FRANKFURT, Oct 13 (Reuters) – BASF has agreed to buy seed and herbicide businesses from Bayer for 5.9 billion euros (US$7 billion) in cash, as Bayer tries to convince competition authorities to approve its planned acquisition of Monsanto.
BASF, the world’s third-largest maker of crop chemicals, has so far avoided seed assets and instead pursued research into plant characteristics such as drought tolerance, which it sells or licenses out to seed developers.
But Bayer’s $66 billion deal to buy Monsanto, announced in September 2016, has created opportunities for rivals to snatch up assets that need to be sold to satisfy competition authorities.
Bayer said it would use the proceeds to partly refinance the Monsanto acquisition. It plans to raise $19 billion towards the deal by issuing convertible bonds and new shares, and has lined up as much as $57 billion of bridge financing from banks.
Baader Helvea analyst Markus Mayer said a higher-than-expected valuation of the assets up for sale could mean Bayer now needs to raise less than $10 billion from the sale of new shares, which would be a positive surprise.
Bayer had offered to sell assets worth around $2.5 billion. The European Commission said in August that the divestments offered by Bayer so far did not go far enough and started an in-depth investigation of the deal.
Bayer has to sell the LibertyLink-branded seeds and Liberty herbicide businesses, which generated 2016 sales of 1.3 billion euros, because they compete with Monsanto’s Roundup weed killer and Roundup Ready seeds.

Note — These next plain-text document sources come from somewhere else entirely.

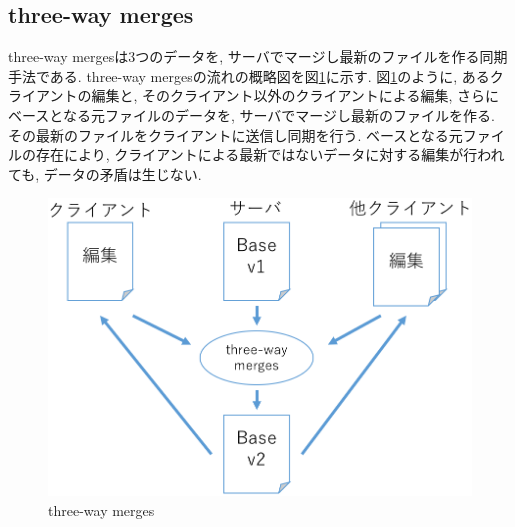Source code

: \subsection{three-way merges}
three-way merges\cite{THREE}は3つのデータを, サーバでマージし最新のファイルを作る同期手法である. three-way mergesの流れの概略図を図\ref{threeway}に示す. 図\ref{threeway}のように, あるクライアントの編集と, そのクライアント以外のクライアントによる編集, さらにベースとなる元ファイルのデータを, サーバでマージし最新のファイルを作る. その最新のファイルをクライアントに送信し同期を行う. ベースとなる元ファイルの存在により, クライアントによる最新ではないデータに対する編集が行われても, データの矛盾は生じない.
\begin{figure}[htbp]
  \begin{center}
    \includegraphics[scale=0.5]{images/threeway}
    \caption{three-way merges}
    \label{threeway}
  \end{center}
\end{figure}
%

LibertyLink seeds, used by soy, cotton and canola growers, are one alternative to Roundup Ready seeds for farmers suffering from weeds that have developed resistance to the Roundup herbicide, also known as glyphosate.
The spread of Roundup-resistant weeds in North America has been a major driver behind Liberty sales.

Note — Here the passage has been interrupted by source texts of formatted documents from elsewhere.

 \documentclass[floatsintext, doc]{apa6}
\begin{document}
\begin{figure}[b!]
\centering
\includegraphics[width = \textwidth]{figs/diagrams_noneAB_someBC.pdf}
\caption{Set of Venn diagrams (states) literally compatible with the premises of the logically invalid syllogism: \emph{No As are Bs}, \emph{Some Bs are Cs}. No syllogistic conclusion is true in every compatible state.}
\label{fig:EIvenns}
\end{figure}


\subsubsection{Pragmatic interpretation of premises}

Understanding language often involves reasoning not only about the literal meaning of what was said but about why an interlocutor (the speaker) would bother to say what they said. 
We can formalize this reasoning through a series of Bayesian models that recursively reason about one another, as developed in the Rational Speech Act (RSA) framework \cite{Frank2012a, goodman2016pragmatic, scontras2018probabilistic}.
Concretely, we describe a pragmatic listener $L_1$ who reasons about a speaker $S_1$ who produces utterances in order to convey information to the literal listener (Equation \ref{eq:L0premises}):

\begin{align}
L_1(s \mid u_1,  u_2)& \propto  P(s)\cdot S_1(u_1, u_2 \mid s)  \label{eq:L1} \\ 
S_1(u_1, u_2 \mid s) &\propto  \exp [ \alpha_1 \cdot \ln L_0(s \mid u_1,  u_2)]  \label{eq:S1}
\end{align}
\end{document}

“BASF’s decision to acquire seeds assets represents something of a change to its prior view on its needs to respond to recent industry consolidation in agriculture,” Morgan Stanley analysts said.
“Nonetheless, the proposed assets for acquisition are high margin and high growth and represent a sensible bolt-on addition,” they added.
BASF chief executive Kurt Bock told a conference call he would look at further acquisition opportunities in the seeds sector as well but said it would take “two to tango”.
The group is also expected to look at other assets – such as vegetable seeds – that Bayer may be forced to divest, a person close to the matter said.
Initially, shares of Bayer and BASF rose on news of the deal.
The sale to BASF values Bayer’s assets at around 15 times 2016 operating profit (EBITDA) of 385 million euros, which analysts said was reasonable compared with multiples of 19.3 for ChemChina’s takeover of Syngenta and more than 20 for Dow’s tie-up with DuPont.
BASF will finance the acquisition through a combination of cash on hand, commercial paper and bonds.
It is expected to reap sales synergies in the hundreds of millions of euros. On the cost side, however, savings will be slim at first as there is little overlap with BASF’s existing business and the group has promised to keep all permanent staff at the businesses it is buying for at least three years.
The acquisition will add to its earnings by 2020, it said.
The deal is conditional upon Bayer’s acquisition of Monsanto going through. While the European Commission could block that transaction, it has approved others, such as the Dow-DuPont deal and ChemChina’s takeover of Syngenta, although only after securing big concessions.
Bayer said it continued to work with the authorities to close the Monsanto purchase by early 2018.
As part of the asset sale to BASF, more than 1,800 staff, primarily in the United States, Germany, Brazil, Canada and Belgium, will transfer to BASF. It is also acquiring manufacturing sites for glufosinate-ammonium production and formulation, seed breeding facilities and research facilities.
Deutsche Bank advised BASF on the deal, while BofA Merrill Lynch and Credit Suisse advised Bayer.